Exercise directions
Copy all lines in the data that contain the string "void".
—————
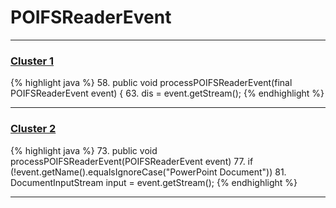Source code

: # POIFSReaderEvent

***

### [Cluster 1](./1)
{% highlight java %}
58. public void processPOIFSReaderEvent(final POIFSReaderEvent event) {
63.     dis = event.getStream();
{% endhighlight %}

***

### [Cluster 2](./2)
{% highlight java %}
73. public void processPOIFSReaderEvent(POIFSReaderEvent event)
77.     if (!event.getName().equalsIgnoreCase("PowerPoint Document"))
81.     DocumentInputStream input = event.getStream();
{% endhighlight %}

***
—————
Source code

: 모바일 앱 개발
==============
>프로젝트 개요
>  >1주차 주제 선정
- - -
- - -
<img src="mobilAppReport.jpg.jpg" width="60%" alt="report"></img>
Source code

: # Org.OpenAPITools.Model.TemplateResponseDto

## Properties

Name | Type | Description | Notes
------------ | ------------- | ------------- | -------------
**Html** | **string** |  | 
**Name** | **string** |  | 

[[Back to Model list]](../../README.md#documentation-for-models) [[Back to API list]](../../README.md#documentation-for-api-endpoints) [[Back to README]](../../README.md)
—————
Exercise output
58. public void processPOIFSReaderEvent(final POIFSReaderEvent event) {
73. public void processPOIFSReaderEvent(POIFSReaderEvent event)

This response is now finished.